Speed access for DIM and AllocatedMemory - Crazy Results

Ralf · Post by **Ralf** » Mon Mar 28, 2005 5:33 pm

I want to read and write some datas (each loop three bytes) by its fastest way! I have do some speedtests to see if DIM or AllocateMemory would be the fastest way for manipulating stuff! (even i thought DIM is the nearly the same as AllocateMemory but with another handling for the user )

In my speed example i used a DIM with structure and three bytes values inside! The DIM and AllocatedMemory size are in both examples the same!

So i will use PeekB and PokeB for the allocated memory stuff and getval=table(x,y) or table(x,y) = setval !
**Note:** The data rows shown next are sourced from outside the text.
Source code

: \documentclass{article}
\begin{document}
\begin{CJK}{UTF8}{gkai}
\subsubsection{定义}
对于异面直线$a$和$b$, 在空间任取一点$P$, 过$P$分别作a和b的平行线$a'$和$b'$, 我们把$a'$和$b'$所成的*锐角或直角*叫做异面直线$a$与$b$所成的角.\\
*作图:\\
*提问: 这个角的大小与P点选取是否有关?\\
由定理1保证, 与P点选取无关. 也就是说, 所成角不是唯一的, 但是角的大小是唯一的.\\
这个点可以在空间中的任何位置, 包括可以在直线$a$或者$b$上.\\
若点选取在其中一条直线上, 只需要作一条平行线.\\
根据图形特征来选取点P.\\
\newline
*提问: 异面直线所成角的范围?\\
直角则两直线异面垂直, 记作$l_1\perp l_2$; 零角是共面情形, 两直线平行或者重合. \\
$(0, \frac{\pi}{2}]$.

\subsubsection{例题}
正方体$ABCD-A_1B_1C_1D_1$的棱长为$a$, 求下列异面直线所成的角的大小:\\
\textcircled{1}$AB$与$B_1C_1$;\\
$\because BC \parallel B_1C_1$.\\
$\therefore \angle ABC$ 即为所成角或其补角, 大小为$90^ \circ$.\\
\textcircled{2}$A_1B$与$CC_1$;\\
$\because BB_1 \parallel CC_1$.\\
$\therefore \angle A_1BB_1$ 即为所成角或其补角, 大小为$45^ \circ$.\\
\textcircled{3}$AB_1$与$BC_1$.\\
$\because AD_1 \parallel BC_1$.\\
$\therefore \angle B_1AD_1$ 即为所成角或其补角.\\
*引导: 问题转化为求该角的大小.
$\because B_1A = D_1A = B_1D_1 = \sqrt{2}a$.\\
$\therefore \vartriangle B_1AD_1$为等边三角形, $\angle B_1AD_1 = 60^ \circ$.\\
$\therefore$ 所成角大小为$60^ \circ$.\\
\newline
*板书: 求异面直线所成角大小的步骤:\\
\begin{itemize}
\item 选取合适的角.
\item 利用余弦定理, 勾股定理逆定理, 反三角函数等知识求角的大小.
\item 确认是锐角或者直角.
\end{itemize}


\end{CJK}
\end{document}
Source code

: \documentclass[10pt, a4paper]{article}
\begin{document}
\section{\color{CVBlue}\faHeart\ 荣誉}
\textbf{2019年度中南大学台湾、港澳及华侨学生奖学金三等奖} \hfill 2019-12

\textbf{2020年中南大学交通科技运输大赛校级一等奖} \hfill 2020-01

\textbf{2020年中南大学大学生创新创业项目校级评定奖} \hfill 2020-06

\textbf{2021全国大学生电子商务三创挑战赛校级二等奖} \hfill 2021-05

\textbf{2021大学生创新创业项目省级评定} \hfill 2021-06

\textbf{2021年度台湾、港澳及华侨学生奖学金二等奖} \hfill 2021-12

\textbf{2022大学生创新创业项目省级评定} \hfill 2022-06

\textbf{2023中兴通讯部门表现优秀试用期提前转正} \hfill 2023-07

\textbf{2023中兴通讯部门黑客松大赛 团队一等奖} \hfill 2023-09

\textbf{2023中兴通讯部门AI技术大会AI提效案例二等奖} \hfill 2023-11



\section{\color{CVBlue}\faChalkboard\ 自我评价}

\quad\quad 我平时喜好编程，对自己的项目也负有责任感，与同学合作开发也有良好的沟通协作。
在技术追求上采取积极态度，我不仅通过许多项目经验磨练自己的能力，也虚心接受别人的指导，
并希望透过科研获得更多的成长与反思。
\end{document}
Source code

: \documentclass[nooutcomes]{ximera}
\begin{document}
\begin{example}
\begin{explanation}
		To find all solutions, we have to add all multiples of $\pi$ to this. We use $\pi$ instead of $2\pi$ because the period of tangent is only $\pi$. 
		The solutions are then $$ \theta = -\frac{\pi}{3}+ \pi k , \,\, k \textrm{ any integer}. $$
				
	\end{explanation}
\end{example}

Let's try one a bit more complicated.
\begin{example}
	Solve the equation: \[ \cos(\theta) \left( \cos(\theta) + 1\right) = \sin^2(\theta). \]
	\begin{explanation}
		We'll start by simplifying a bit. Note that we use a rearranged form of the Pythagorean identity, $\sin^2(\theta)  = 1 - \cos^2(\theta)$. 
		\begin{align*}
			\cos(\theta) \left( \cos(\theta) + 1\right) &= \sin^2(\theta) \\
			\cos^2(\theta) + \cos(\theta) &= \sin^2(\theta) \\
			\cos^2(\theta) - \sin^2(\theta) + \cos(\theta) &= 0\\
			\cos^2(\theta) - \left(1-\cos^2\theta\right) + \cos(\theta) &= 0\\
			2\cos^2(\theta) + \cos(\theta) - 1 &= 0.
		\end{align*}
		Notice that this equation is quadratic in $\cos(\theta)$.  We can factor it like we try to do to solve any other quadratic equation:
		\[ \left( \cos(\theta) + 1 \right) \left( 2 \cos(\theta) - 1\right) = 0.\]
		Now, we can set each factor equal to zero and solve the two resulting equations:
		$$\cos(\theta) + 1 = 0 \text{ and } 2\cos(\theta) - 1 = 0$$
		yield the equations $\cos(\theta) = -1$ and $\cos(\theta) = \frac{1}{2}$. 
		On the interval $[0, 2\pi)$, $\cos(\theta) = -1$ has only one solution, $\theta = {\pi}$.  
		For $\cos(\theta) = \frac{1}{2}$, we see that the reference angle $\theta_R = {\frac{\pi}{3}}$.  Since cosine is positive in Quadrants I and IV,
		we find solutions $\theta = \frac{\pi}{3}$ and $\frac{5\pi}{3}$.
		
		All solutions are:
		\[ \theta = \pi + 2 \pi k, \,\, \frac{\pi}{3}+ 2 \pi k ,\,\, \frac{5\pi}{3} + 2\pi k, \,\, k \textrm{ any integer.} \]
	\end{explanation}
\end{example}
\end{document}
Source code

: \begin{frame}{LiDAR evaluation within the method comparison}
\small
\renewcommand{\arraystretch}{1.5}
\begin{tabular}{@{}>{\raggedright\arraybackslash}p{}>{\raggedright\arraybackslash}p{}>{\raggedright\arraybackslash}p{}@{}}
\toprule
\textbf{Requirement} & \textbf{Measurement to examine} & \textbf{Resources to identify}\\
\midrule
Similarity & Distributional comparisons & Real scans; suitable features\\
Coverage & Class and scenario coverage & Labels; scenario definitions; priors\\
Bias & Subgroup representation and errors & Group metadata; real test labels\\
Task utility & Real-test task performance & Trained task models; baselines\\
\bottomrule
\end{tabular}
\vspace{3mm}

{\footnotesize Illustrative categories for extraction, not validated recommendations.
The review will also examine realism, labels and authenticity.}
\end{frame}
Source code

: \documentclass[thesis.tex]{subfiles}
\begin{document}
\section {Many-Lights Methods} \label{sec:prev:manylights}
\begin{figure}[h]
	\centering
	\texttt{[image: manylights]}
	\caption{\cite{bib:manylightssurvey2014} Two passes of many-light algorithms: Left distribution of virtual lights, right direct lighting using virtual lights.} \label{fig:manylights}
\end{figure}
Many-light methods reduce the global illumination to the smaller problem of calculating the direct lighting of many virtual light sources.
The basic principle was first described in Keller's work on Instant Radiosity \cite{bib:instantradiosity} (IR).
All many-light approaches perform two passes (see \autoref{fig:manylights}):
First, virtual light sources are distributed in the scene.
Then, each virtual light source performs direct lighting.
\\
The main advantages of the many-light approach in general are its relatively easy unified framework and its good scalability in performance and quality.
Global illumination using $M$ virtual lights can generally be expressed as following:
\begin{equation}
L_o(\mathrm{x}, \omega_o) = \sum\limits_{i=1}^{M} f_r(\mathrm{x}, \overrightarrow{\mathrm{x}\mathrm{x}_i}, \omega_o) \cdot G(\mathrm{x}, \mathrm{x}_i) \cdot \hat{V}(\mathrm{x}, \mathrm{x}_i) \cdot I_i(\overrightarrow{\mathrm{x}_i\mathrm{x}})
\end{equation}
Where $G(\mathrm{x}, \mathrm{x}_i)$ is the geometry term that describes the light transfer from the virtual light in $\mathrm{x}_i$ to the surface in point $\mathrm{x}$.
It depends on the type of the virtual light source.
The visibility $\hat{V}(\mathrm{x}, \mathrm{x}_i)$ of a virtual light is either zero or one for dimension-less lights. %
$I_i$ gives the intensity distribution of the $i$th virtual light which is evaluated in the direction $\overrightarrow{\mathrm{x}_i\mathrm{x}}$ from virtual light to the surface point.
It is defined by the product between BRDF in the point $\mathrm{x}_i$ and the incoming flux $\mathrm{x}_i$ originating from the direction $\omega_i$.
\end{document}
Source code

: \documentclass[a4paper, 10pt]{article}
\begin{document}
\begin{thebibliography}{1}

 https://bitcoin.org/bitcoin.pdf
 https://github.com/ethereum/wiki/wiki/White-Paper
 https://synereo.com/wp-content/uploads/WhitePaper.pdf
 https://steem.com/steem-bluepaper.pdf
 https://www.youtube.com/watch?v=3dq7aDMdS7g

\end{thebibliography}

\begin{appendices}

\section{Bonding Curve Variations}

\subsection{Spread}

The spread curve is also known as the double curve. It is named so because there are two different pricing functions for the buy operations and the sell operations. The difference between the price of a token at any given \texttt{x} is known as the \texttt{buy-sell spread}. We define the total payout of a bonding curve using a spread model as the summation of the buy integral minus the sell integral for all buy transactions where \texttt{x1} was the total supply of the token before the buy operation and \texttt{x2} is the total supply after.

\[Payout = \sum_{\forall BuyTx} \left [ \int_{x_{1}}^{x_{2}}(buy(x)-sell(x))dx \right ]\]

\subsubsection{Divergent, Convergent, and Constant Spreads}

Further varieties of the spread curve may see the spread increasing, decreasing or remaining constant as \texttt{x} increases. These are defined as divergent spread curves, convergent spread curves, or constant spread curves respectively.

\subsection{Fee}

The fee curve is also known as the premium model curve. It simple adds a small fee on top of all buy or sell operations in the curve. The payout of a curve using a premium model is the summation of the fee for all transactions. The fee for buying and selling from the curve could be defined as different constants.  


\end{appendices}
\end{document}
I am very wondering about the results! Following three lines are running inside the "write to mem and write to DIM" loop:

Code: Select all

   Calculations A:

   PokeB(*bitmapdatapos    , 255 * (i / (width - 1.0)))
   PokeB(*bitmapdatapos+1, 2) 
   PokeB(*bitmapdatapos+2, 255 * (j / (height - 1.0)))

Code: Select all

4781 - write to mem
  641 - read from mem
---------------------------
5422 - total time


3328 - write to DIM
2500 - read from DIM
---------------------------
5828 - total time

All in one, in this example (Calculations A) direct memory access seems to be faster in its total time as DIM access! But, please compare the WriteMem and WriteDIM timing! Writing to a DIM is faster as direct memor access! But on the other side, ReadMem is x times faster as ReadDIM !? That cant be really correct, or? I am very wondering about the timing results... (have tested this x times!)

Now be wondered, when using nearly same example as topic, but changing one of the three lines of CalculationsA (i will add some more math ops, which should slow it i.e. a bit (only a little bit) down, because of some additional maths!?)

Code: Select all

   Calculations B:

   PokeB(*bitmapdatapos    , 255 * (i / (width - 1.0)))
   PokeB(*bitmapdatapos + 1, Cos(Sin(i - width / 2)) + Sin(j - height / 2))
   PokeB(*bitmapdatapos+2, 255 * (j / (height - 1.0)))

Code: Select all

14844 - write to mem
  625 - read from mem
---------------------------
15469 - total time


13765 - write to DIM
 2625 - read from DIM
---------------------------
16390 - total time

How is it possible, that adding only 3 more math ops (SIN/COS) will slow the loop so dramastic down? Is there any way for faster PookB, PeekB, Sin and Cos ?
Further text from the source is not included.